▸ EXERCISE PROMPT:
Copy verbatim the block of lines in the entries below whose first line contains "naują komandą gale;" and whose last line contains "S - išrikiuoja". Leave out all other lines.

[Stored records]
········

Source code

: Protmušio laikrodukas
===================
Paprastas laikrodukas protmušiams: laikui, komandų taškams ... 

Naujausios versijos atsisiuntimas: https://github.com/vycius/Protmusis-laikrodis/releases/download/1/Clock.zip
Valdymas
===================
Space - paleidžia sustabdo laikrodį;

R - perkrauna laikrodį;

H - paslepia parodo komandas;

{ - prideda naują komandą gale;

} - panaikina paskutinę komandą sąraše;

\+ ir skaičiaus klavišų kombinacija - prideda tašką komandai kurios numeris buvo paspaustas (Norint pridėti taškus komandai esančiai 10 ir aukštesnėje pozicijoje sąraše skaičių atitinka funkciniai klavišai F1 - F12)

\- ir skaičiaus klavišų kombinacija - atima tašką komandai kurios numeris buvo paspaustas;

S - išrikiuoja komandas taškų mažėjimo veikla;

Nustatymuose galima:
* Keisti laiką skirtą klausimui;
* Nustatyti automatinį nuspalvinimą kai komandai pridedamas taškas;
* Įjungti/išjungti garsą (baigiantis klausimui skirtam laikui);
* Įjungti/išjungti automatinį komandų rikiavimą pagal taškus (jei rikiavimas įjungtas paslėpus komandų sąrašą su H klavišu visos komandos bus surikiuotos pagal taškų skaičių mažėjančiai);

········

▸ WRITTEN SOLUTION:
{ - prideda naują komandą gale;

} - panaikina paskutinę komandą sąraše;

\+ ir skaičiaus klavišų kombinacija - prideda tašką komandai kurios numeris buvo paspaustas (Norint pridėti taškus komandai esančiai 10 ir aukštesnėje pozicijoje sąraše skaičių atitinka funkciniai klavišai F1 - F12)

\- ir skaičiaus klavišų kombinacija - atima tašką komandai kurios numeris buvo paspaustas;

S - išrikiuoja komandas taškų mažėjimo veikla;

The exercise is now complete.